To extract features from the row dataset which includes 928 lines (58 samples*16 sensors) with 7500 data points for each measurement per sensor, each 16 consecutive lines are required to be read to obtain a single measurement from 16 time-series of the sensors. (See, A. Ziyatdinov, J. Fonollosa, L. Fernandez, A. Gutierrez-Gàlvez, S. Marco, and A. Perera, “Bioinspired early detection through gas flow modulation in chemo-sensory systems,” Sensors Actuators B Chem., vol. 206, no. 0, pp. 538-547, 2015, which is incorporated herein by reference). These features are extracted and stored in a file (e.g., a comma separated value file) with 58 samples distributed among 12 chemicals by (see http://archive.ics.uci.edu/ml/datasets/Gas+sensor+array+under+flow+modulation, which is incorporated herein by reference). The statistics of the dataset are shown in Table I, below.

TABLE I

THE DATASET STATISTICS

Name of class
# of samples

eth-0.1
6

eth-0.3
4

eth-1
5

ace-0.1
6

ace-0.3
6

ace-1
3

ace-0.1-eth-0.1
4

ace-0.1-eth-0.3
5

ace-0.3-eth-0.1
5

ace-0.1-eth-1
3

ace-1-eth-0.1
3

air
8

Feature Selection

Some implementations can include a combination of several feature selection techniques including a Correlation-based Feature Selection (CFS) technique with two different search methods namely Best First (BF) and Rank Search (RS) which are abbreviated as CFS+BF and CFS+RS. Additionally, the techniques can include Chi-square, Information Gain (IG), RelifF and SVMAttributeEval. Chi-square, Information Gain (IG), RelifF and SVMAttributeEval sorts attributes based on their individual evaluations. Some implementations can include different cutoff thresholds of Chi-square, Information Gain (IG), RelifF and SVMAttributeEval instead of the default threshold (−1.8) to help reduce or eliminate attributes with ranks of the defined threshold or lower. Some implementations can include selecting features using single feature selection techniques, and then extracting the best attributes among them. A feature can be defined to be the most significant feature if it will be selected by all feature selection techniques. Three levels can be used to identify the best significant features: the features that are selected by all features selection techniques (voting with 100%), and features selected by five feature selection techniques (voting with 83%) and features selected by four feature selection techniques (voting with 67%).

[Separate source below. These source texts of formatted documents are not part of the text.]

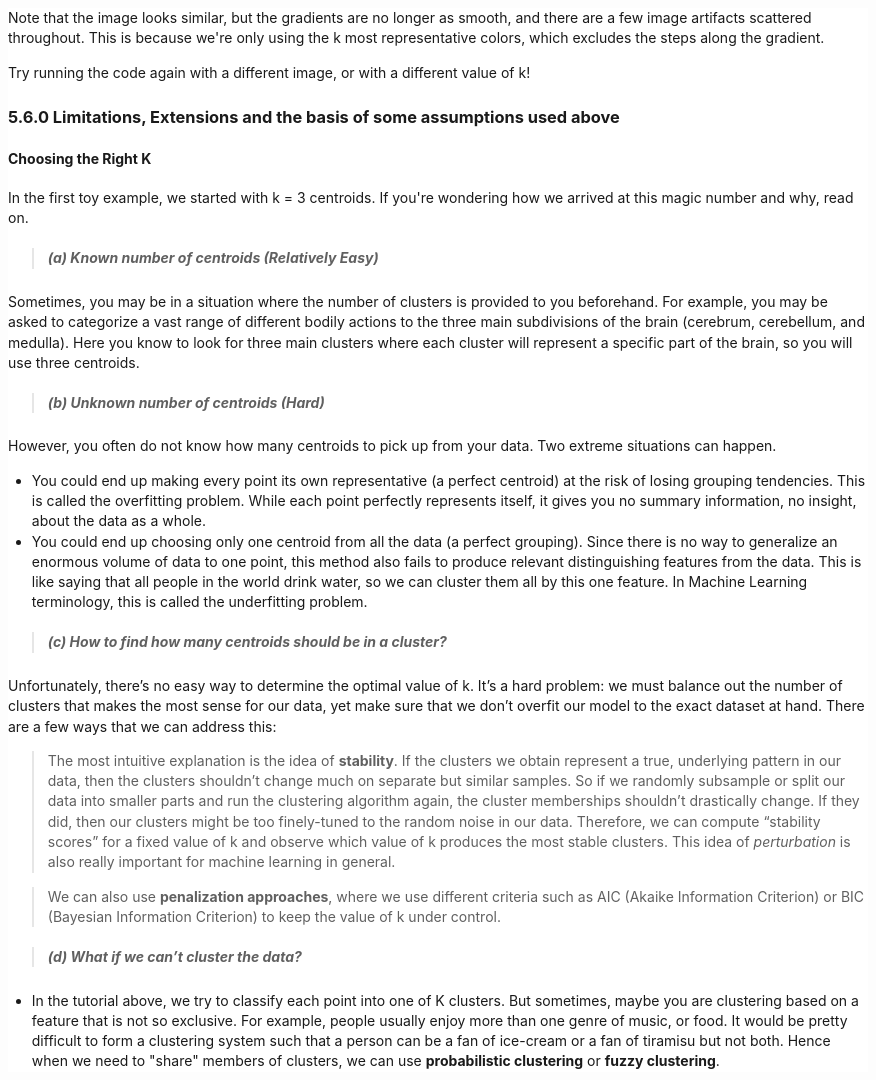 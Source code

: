 Note that the image looks similar, but the gradients are no longer as smooth, and there are a few image artifacts scattered throughout. This is because we're only using the k most representative colors, which excludes the steps along the gradient.

Try running the code again with a different image, or with a different value of k!

<a id="5.6.0"></a>
### 5.6.0 Limitations, Extensions and the basis of some assumptions used above

#### Choosing the Right K
In the first toy example, we started with k = 3 centroids. If you're wondering how we arrived at this magic number and why, read on. 

> ##### (a) Known number of centroids (Relatively Easy)
Sometimes, you may be in a situation where the number of clusters is provided to you beforehand. For example, you may be asked to categorize a vast range of different bodily actions to the three main subdivisions of the brain (cerebrum, cerebellum, and medulla). Here you know to look for three main clusters where each cluster will represent a specific part of the brain, so you will use three centroids. 
    
> ##### (b) Unknown number of centroids (Hard)
However, you often do not know how many centroids to pick up from your data. Two extreme situations can happen.
* You could end up making every point its own representative (a perfect centroid) at the risk of losing grouping tendencies. This is called the overfitting problem. While each point perfectly represents itself, it gives you no summary information, no insight, about the data as a whole.
* You could end up choosing only one centroid from all the data (a perfect grouping). Since there is no way to generalize an enormous volume of data to one point, this method also fails to produce relevant distinguishing features from the data. This is like saying that all people in the world drink water, so we can cluster them all by this one  feature. In Machine Learning terminology, this is called the underfitting problem.

> ##### (c) How to find how many centroids should be in a cluster? 
Unfortunately, there’s no easy way to determine the optimal value of k. It’s a hard problem: we must balance out the number of clusters that makes the most sense for our data, yet make sure that we don’t overfit our model to the exact dataset at hand. There are a few ways that we can address this:

> The most intuitive explanation is the idea of **stability**. If the clusters we obtain represent a true, underlying pattern in our data, then the clusters shouldn’t change much on separate but similar samples. So if we randomly subsample or split our data into smaller parts and run the clustering algorithm again, the cluster memberships shouldn’t drastically change. If they did, then our clusters might be too finely-tuned to the random noise in our data. Therefore, we can compute “stability scores” for a fixed value of k and observe which value of k produces the most stable clusters. This idea of *perturbation* is also really important for machine learning in general.

> We can also use **penalization approaches**, where we use different criteria such as AIC (Akaike Information Criterion) or BIC (Bayesian Information Criterion) to keep the value of k under control. 

> ##### (d) What if we can’t cluster the data?
* In the tutorial above, we try to classify each point into one of K clusters. But sometimes, maybe you are clustering based on a feature that is not so exclusive. For example, people usually enjoy more than one genre of music, or food. It would be pretty difficult to form a clustering system such that a person can be a fan of ice-cream or a fan of tiramisu but not both. Hence when we need to "share" members of clusters, we can use **probabilistic clustering** or **fuzzy clustering**.
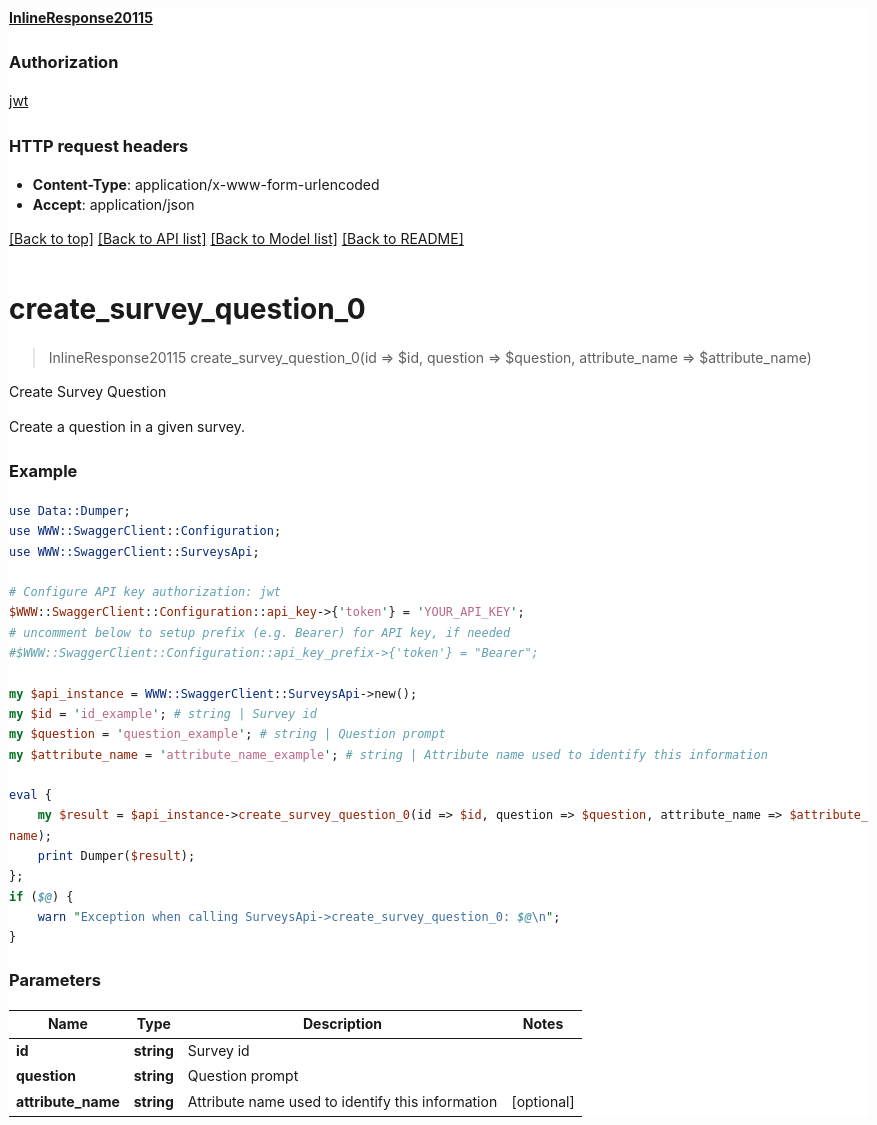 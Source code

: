 [**InlineResponse20115**](InlineResponse20115.md)

### Authorization

[jwt](../README.md#jwt)

### HTTP request headers

 - **Content-Type**: application/x-www-form-urlencoded
 - **Accept**: application/json

[[Back to top]](#) [[Back to API list]](../README.md#documentation-for-api-endpoints) [[Back to Model list]](../README.md#documentation-for-models) [[Back to README]](../README.md)

# **create_survey_question_0**
> InlineResponse20115 create_survey_question_0(id => $id, question => $question, attribute_name => $attribute_name)

Create Survey Question

Create a question in a given survey.

### Example 
```perl
use Data::Dumper;
use WWW::SwaggerClient::Configuration;
use WWW::SwaggerClient::SurveysApi;

# Configure API key authorization: jwt
$WWW::SwaggerClient::Configuration::api_key->{'token'} = 'YOUR_API_KEY';
# uncomment below to setup prefix (e.g. Bearer) for API key, if needed
#$WWW::SwaggerClient::Configuration::api_key_prefix->{'token'} = "Bearer";

my $api_instance = WWW::SwaggerClient::SurveysApi->new();
my $id = 'id_example'; # string | Survey id
my $question = 'question_example'; # string | Question prompt
my $attribute_name = 'attribute_name_example'; # string | Attribute name used to identify this information

eval { 
    my $result = $api_instance->create_survey_question_0(id => $id, question => $question, attribute_name => $attribute_name);
    print Dumper($result);
};
if ($@) {
    warn "Exception when calling SurveysApi->create_survey_question_0: $@\n";
}
```

### Parameters

Name | Type | Description  | Notes
------------- | ------------- | ------------- | -------------
 **id** | **string**| Survey id | 
 **question** | **string**| Question prompt | 
 **attribute_name** | **string**| Attribute name used to identify this information | [optional]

Chemical types or families that may be used as a feature basis include CO sensors, ozone sensors, sulfide sensors, alcohol sensors, nitrogen oxide sensors, hydrocarbon sensors, volatile organic component sensors, amines, and the like.

Classification

In classification, several models can be generated individually and in combination. The focus is to utilize ensemble classification methods; however the single classifiers can be used for comparison and as guidance for selecting the ensemble classifiers. As individual classifiers we used k-NN, SMO-SVM, MLP and Naïve Bayes can be used. The selected features in the previous step can be used as input to several individual and ensemble classification methods. For ensemble classification methods, different combinations are possible.

Detection

The odor detection system preferably has a plurality of sensors configured to detect the presence of one or more chemical compounds or chemical types in an airborne sample. The analysis and/or detection of chemical compounds or chemical types is carried out on a volatile fraction of a sample. Although a sample may be in solid or liquid form, gaseous components may diffuse from or evaporate from the sample. It is the volatile fraction sample that is responsible for typical olfactory sensory input for mammals and is the basis for the detection and feature characterization of the present invention.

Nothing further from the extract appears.